_HOW TO COMPLETE THIS TASK_
Return all of the data exactly, with nothing left out but the pictures.

Source texts of formatted documents
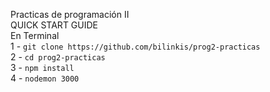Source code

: Practicas de programación II
<br>
QUICK START GUIDE
<br>
En Terminal
<br>
1 - `git clone https://github.com/bilinkis/prog2-practicas`
<br>
2 - `cd prog2-practicas`
<br>
3 - `npm install`
<br>
4 - `nodemon 3000`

_FINAL ANSWER_
Source code

: Practicas de programación II
<br>
QUICK START GUIDE
<br>
En Terminal
<br>
1 - `git clone https://github.com/bilinkis/prog2-practicas`
<br>
2 - `cd prog2-practicas`
<br>
3 - `npm install`
<br>
4 - `nodemon 3000`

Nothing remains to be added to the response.